Le projet TOBP vise à définir un ensemble d’outils de reconnaissance des compétences pour les professionnels actifs dans un domaine que l’on peut appeler «accompagnement de la transition». Le but est de créer une plateforme utilisant des badges numériques de compétences pour a) permettre la validation des qualifications étrangères et informelles, et b) fournir une formation dans le cadre de la nouvelle compétence d’«accompagnateur ou accompagnatrice de transition» (qui n’est pas un profil professionnel).

Le projet entend répondre à un besoin : celui de reconnaître les compétences des migrant-e-s. La reconnaissance de leurs qualifications a été identifiée comme un défi majeur en Europe, et ce sujet est également crucial en Suisse. En effet, les migrant-e-s ne parviennent pas à décrocher un emploi car leurs connaissances, leur savoir-faire et leurs compétences ne sont pas reconnus dans leur pays d’accueil. La non-reconnaissance des qualifications et des apprentissages développés à l’étranger est l’un des principaux problèmes liés à la migration du XXIe siècle dans l’ensemble des sociétés post-industrielles, comme l’a souligné l’ONU en 2016.

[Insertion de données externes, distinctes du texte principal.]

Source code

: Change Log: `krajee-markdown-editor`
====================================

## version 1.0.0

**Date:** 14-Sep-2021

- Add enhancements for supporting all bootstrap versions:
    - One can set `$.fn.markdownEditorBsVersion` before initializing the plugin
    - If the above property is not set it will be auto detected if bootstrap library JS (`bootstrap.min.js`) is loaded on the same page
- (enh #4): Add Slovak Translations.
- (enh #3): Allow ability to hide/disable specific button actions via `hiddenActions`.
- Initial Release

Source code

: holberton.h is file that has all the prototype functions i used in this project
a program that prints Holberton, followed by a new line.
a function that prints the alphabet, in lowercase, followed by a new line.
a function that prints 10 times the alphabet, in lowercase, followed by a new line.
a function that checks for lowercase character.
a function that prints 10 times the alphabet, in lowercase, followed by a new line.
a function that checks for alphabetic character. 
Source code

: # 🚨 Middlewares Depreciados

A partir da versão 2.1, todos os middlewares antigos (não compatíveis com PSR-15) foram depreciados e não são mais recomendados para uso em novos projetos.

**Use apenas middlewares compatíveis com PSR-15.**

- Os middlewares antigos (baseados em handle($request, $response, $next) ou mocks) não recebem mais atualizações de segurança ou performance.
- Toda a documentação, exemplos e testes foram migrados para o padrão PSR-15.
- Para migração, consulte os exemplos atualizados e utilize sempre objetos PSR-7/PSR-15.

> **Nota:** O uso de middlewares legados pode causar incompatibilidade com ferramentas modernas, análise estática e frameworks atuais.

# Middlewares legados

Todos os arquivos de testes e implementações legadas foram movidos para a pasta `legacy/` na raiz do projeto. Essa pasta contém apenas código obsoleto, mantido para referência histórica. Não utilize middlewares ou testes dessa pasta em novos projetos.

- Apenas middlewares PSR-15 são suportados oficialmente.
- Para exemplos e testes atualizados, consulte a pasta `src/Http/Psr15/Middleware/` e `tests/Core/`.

Il faut donc adopter une approche de la formation complètement nouvelle et réfléchir en premier lieu à la meilleure manière de rendre les citoyen-ne-s (il faut garder à l’esprit que les migrant-e-s sont des citoyen-ne-s sur les plans socio-politique et éthique) capables de percevoir leur propre potentiel. En bref, il est crucial de comprendre comment nous pouvons augmenter les compétences liées au pouvoir social, politique et économique inhérent à la citoyenneté (avec les droits et les devoirs qui en découlent) pour permettre l’avènement d’une approche performative de la citoyenneté tout en prenant garde à l’intégrer dans le cadre de la ville, puisque la ville est le lieu clé où se forment les nouveaux nœuds sociaux, économiques et politiques.

Pourquoi les programmes de financement pour les projets de coopération dans la formation sont-ils essentiels face aux défis mondiaux?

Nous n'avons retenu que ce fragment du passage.